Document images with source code
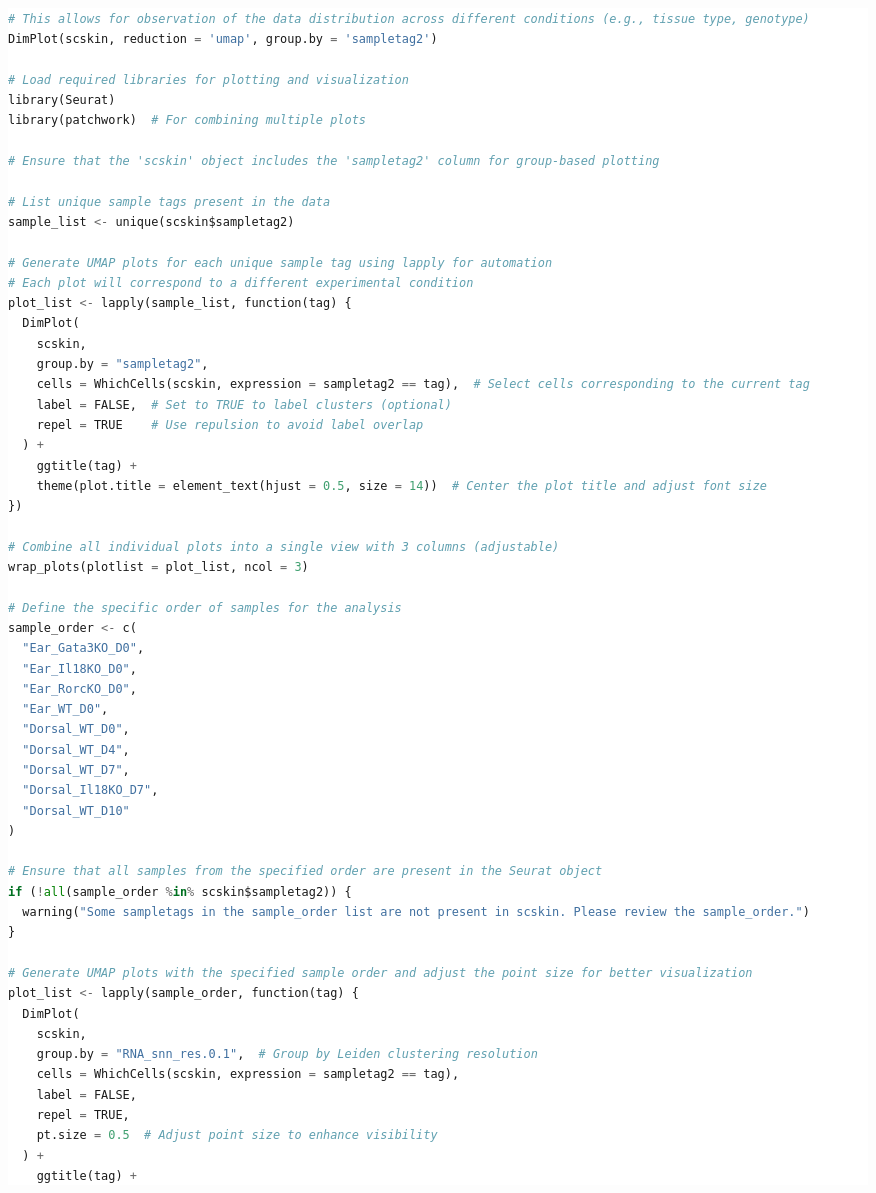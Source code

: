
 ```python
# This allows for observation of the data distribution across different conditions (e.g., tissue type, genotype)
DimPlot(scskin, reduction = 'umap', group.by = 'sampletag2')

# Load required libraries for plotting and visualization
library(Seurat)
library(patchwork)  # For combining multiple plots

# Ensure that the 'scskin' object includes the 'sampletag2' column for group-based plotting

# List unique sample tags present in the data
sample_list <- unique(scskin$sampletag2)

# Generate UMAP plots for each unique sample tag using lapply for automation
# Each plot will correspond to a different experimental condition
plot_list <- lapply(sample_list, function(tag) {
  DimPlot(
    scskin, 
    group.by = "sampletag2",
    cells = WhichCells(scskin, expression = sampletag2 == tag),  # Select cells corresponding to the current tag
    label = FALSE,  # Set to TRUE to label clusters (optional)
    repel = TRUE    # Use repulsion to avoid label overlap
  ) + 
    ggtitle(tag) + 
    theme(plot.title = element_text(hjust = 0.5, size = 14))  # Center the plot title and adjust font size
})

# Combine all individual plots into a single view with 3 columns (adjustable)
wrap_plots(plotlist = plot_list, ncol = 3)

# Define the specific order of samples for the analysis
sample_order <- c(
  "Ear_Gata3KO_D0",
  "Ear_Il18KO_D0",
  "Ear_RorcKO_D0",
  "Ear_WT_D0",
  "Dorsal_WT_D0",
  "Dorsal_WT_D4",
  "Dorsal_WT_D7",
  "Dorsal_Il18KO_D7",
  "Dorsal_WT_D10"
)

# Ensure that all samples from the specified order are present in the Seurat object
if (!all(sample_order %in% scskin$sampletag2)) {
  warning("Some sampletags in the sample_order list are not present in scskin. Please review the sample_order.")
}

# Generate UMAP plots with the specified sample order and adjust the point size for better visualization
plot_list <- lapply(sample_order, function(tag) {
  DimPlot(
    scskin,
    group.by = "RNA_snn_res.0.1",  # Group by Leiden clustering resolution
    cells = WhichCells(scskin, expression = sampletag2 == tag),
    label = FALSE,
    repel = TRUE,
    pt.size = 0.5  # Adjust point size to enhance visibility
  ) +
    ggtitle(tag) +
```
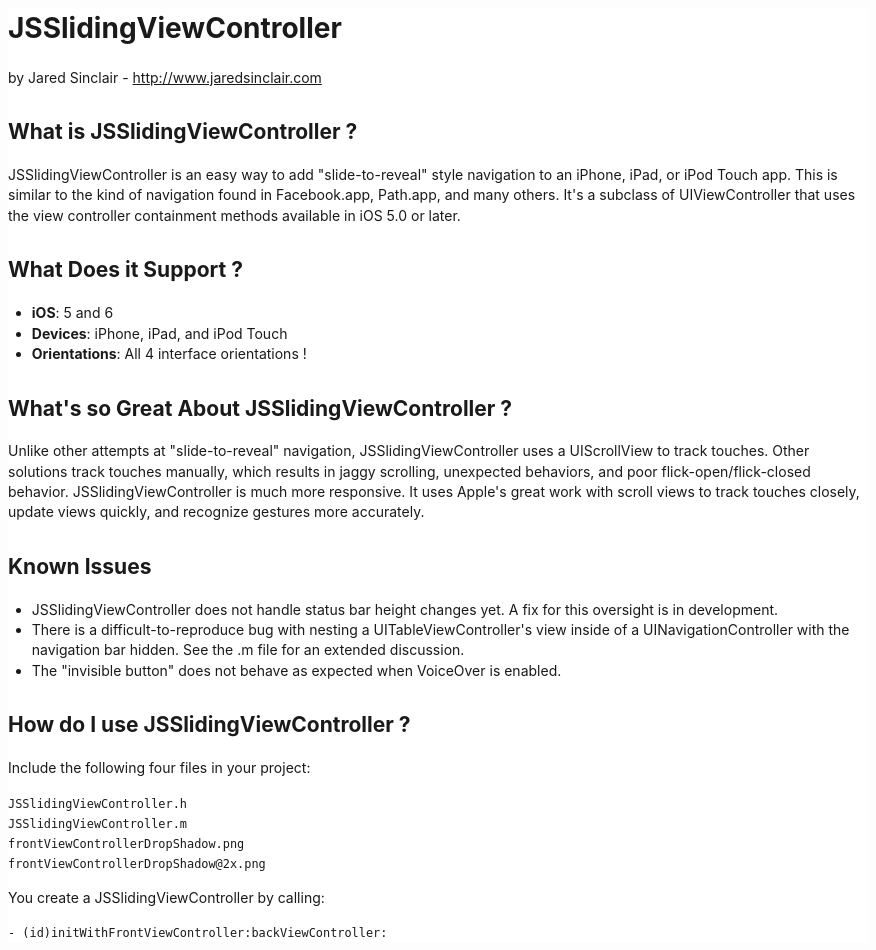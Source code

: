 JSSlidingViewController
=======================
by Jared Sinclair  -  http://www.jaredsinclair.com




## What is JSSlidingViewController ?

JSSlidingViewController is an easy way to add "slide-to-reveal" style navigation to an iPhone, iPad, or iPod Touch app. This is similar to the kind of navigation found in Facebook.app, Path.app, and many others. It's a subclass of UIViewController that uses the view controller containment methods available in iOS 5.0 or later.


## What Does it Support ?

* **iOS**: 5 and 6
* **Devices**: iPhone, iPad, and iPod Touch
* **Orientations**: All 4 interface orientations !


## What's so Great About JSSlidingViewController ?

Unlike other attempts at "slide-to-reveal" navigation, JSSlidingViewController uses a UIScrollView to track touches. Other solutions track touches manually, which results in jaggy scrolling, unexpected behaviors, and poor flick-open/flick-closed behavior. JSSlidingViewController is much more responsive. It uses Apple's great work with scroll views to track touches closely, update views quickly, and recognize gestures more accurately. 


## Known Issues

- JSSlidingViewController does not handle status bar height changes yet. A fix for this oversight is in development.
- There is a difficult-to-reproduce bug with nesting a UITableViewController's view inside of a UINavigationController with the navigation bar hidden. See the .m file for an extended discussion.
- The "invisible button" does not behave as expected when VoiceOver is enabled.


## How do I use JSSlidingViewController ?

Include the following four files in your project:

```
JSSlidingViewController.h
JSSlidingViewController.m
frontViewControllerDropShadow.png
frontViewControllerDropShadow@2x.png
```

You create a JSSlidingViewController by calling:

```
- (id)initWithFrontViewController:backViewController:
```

ACTIVITY: How many lines in the records contain the string "plotting"? Give the number by itself.

EXERCISE SOLUTION: 2